Thought Leadership & Blogs

Risk and Compliance in 2021: Simpler. Easier. Quicker

Written by Shireen Fernandez | Jan 29, 2021

One may argue that risk and compliance isn’t simple, but rather both complex and complicated.

In today’s world environment when so many things are up in the air with much unpredictability, simplification is key for success in execution.

 

What makes risk and compliance complex and complicated?

Over the years, I have read various studies claiming that people tend to overestimate their ability to influence events that, in fact, are heavily determined by chance. We tend to be overconfident about the accuracy of our forecasts and risk assessments and far too narrow in our assessment of the range of outcomes that may occur.

We also anchor our estimates to readily available evidence despite the known danger of making linear extrapolations from recent history to a highly uncertain and variable future. We often compound this problem with a confirmation bias, which drives us to favour information that supports our positions (successes) and suppress information that contradicts them (failures). 

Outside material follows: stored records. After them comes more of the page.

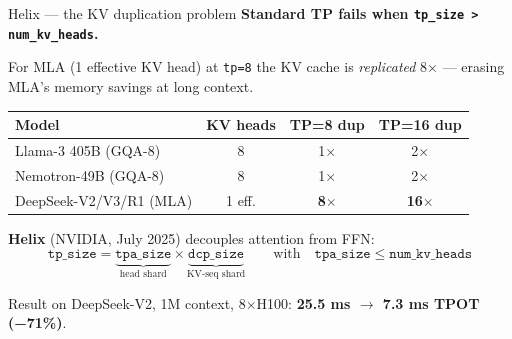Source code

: \documentclass[aspectratio=169,10pt]{beamer}
\begin{document}
\begin{frame}{Helix --- the KV duplication problem}
  \footnotesize
  \textbf{Standard TP fails when \texttt{tp\_size > num\_kv\_heads}.}

  For MLA (1 effective KV head) at \texttt{tp=8} the KV cache is \emph{replicated} 8$\times$
  --- erasing MLA's memory savings at long context.

  \vspace{0.4cm}
  \begin{tabular}{lccc}
    \toprule
    Model & KV heads & TP=8 dup & TP=16 dup \\
    \midrule
    Llama-3 405B (GQA-8) & 8   & 1$\times$ & 2$\times$ \\
    Nemotron-49B (GQA-8) & 8   & 1$\times$ & 2$\times$ \\
    DeepSeek-V2/V3/R1 (MLA) & 1 eff. & \textcolor{slred}{\textbf{8$\times$}} & \textcolor{slred}{\textbf{16$\times$}} \\
    \bottomrule
  \end{tabular}

  \vspace{0.4cm}
  \textbf{Helix} (NVIDIA, July 2025) decouples attention from FFN:
  \[
    \boxed{\texttt{tp\_size} = \underbrace{\texttt{tpa\_size}}_{\text{head shard}}
                             \times \underbrace{\texttt{dcp\_size}}_{\text{KV-seq shard}}}
    \qquad \text{with}\quad \texttt{tpa\_size} \le \texttt{num\_kv\_heads}
  \]

  Result on DeepSeek-V2, 1M context, 8$\times$H100: \textcolor{slred}{\textbf{25.5 ms $\to$ 7.3 ms TPOT (−71\%)}}.
\end{frame}
\end{document}
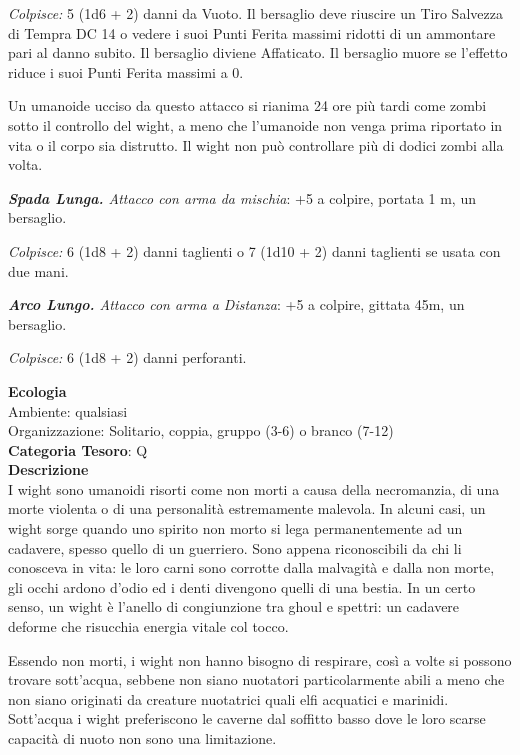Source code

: \begin{multicols}{2}
{\emph{Colpisce:} 5 (1d6 + 2) danni da Vuoto. Il bersaglio deve riuscire un Tiro Salvezza di Tempra DC 14 o vedere i suoi Punti Ferita massimi ridotti di un ammontare pari al danno subito. Il bersaglio diviene Affaticato. Il bersaglio muore se l'effetto riduce i suoi Punti Ferita massimi a 0.

Un umanoide ucciso da questo attacco si rianima 24 ore più tardi come zombi sotto il controllo del wight, a meno che l'umanoide non venga prima riportato in vita o il corpo sia distrutto. Il wight non può controllare più di dodici zombi alla volta.

\emph{\textbf{Spada Lunga.} Attacco con arma da mischia}: +5 a colpire, portata 1 m, un bersaglio.

\emph{Colpisce:} 6 (1d8 + 2) danni taglienti o 7 (1d10 + 2) danni taglienti se usata con due mani.

\emph{\textbf{Arco Lungo.} Attacco con arma a Distanza}: +5 a colpire, gittata 45m, un bersaglio.

\emph{Colpisce:} 6 (1d8 + 2) danni perforanti.

\textbf{Ecologia}\\
Ambiente: qualsiasi\\
Organizzazione: Solitario, coppia, gruppo (3-6) o branco (7-12)\\
\textbf{Categoria Tesoro}: Q\\
\textbf{Descrizione}\\
I wight sono umanoidi risorti come non morti a causa della necromanzia, di una morte violenta o di una personalità estremamente malevola. In alcuni casi, un wight sorge quando uno spirito non morto si lega permanentemente ad un cadavere, spesso quello di un guerriero. Sono appena riconoscibili da chi li conosceva in vita: le loro carni sono corrotte dalla malvagità e dalla non morte, gli occhi ardono d'odio ed i denti divengono quelli di una bestia. In un certo senso, un wight è l'anello di congiunzione tra ghoul e spettri: un cadavere deforme che risucchia energia vitale col tocco.

Essendo non morti, i wight non hanno bisogno di respirare, così a volte si possono trovare sott'acqua, sebbene non siano nuotatori particolarmente abili a meno che non siano originati da creature nuotatrici quali elfi acquatici e marinidi. Sott'acqua i wight preferiscono le caverne dal soffitto basso dove le loro scarse capacità di nuoto non sono una limitazione.

}
\end{multicols}
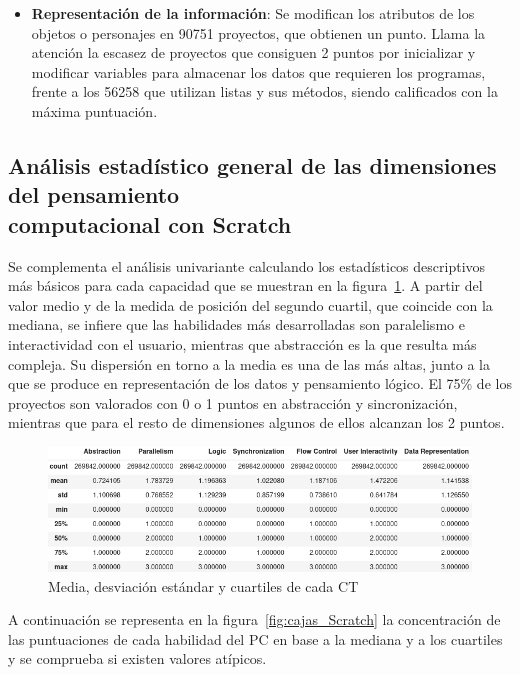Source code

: \documentclass[a4paper, 12pt]{book}
\begin{document}
\begin{itemize}
    \item \textbf{Representación de la información}: Se modifican los atributos de los objetos o personajes en 90751 proyectos, que obtienen un punto. Llama la atención la escasez de proyectos que consiguen 2 puntos por inicializar y modificar variables para almacenar los datos que requieren los programas, frente a los 56258 que utilizan listas y sus métodos, siendo calificados con la máxima puntuación.     
\end{itemize}

\subsection{Análisis estadístico general de las dimensiones del pensamiento \\computacional con Scratch}
\label{subsec:estad_pc_Scratch}

Se complementa el análisis univariante calculando los estadísticos descriptivos más básicos para cada capacidad que se muestran en la figura~\ref{fig:describe_Scratch}. A partir del valor medio y de la medida de posición del segundo cuartil, que coincide con la mediana, se infiere que las habilidades más desarrolladas son paralelismo e interactividad con el usuario, mientras que abstracción es la que resulta más compleja. Su dispersión en torno a la media es una de las más altas, junto a la que se produce en representación de los datos y pensamiento lógico. El 75\% de los proyectos son valorados con 0 o 1 puntos en abstracción y sincronización, mientras que para el resto de dimensiones algunos de ellos alcanzan los 2 puntos. 

\begin{figure}[H]
    \centering
    \includegraphics[width=1\textwidth]{img/describe_Scratch.png}
    \caption{Media, desviación estándar y cuartiles de cada CT}
    \label{fig:describe_Scratch}
\end{figure}

A continuación se representa en la figura~\ref{fig:cajas_Scratch} la concentración de las puntuaciones de cada habilidad del PC en base a la mediana y a los cuartiles y se comprueba si existen valores atípicos.
\end{document}
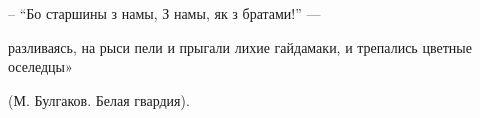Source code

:  
 
 
 
 


– \enquote{Бо старшины з намы, З намы, як з братами!} —

разливаясь, на рыси пели и прыгали лихие гайдамаки, и трепались цветные оселедцы»

(М. Булгаков. Белая гвардия).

We typically manage our regulatory compliance using a long list of obligations from a plethora of regulations that is difficult to associate to an organisation’s systems and processes. Any adjustments to existing systems, processes or regulations sees a tectonic shift that then takes a massive effort to coordinate and manage.

 

Can risk and compliance be made easier?

One of the most prominent messages over the last couple of years since the Banking Royal Commission is the need for a risk-based approach to regulatory compliance. This means identifying and assessing any risks associated with non-compliance to obligations, i.e. the importance of the compliance obligations that have been breached, conduct in the context of the breach and following the breach and the impact of the breach. Managing events and aligning them to compliance, legal and regulatory risks is vital to have the right conversations at executive and board levels.

 

Whilst a compliance-based risk approach is effective for preventable risks, strategic and external risks need a different approach. Strategic risk taking is desirable for the organisation's growth and external risk management requires detailed senior executive conversations. Having said that, all three categories are known risks – meaning that a great deal of the risks we manage we already know of, or have experienced along with standard controls that can be used to mitigate.

 

Using standardised risks and controls get the ball rolling faster and more efficiently. This reduces the effort that goes into interpretation, effective communication, systems integration and related skill building along with reducing bias. This leaves us with sufficient headspace to manage the unknown unknown when they arise.

 

Use automation to keep abreast of regulatory changes and keep informed of events around the world. In the past, most risks were not identified let alone managed and mitigated as the awareness associated to consequences and practical application is almost always missing.

 

How else can risk and compliance be quicker?

In today’s social media age, risk information is available at your fingertips to easily digest and transform risk and compliance culture. Also, automated linkage of responsibilities to regulations, internal control frameworks and further into operational systems carries the promise of enabling faster response times with much less effort for every regulatory change.

 

An integrated view of risks, policies, procedures, regulations, controls framework to responsibilities and accountabilities is needed to prepare for Financial Accountability Regime (FAR). Further, new age automation technologies are largely AI-driven and heavily reliant on accurate data. For example, anti-money laundering as well as transaction processing are both done post-facto.

 

Instead, a proactive approach allows real-time client alerting on payments providing the ability to question in-flight transactions. Data collection has traditionally been an afterthought. Instead, the use of automation to match data to key risk indicators and risk appetites will enable timely and simpler decision making.

 

Implementing a "standardised risks" risk-based approach to regulatory compliance, automation and data harvesting will significantly help manage the challenge of balancing budgets in the wake of ever-increasing compliance costs and dealing with a high volume of regulatory change expected in 2021 - therefore, making all things risk and compliance simpler, easier and quicker.

 

 

2021 will be the year of risk & compliance - there is no better time to start!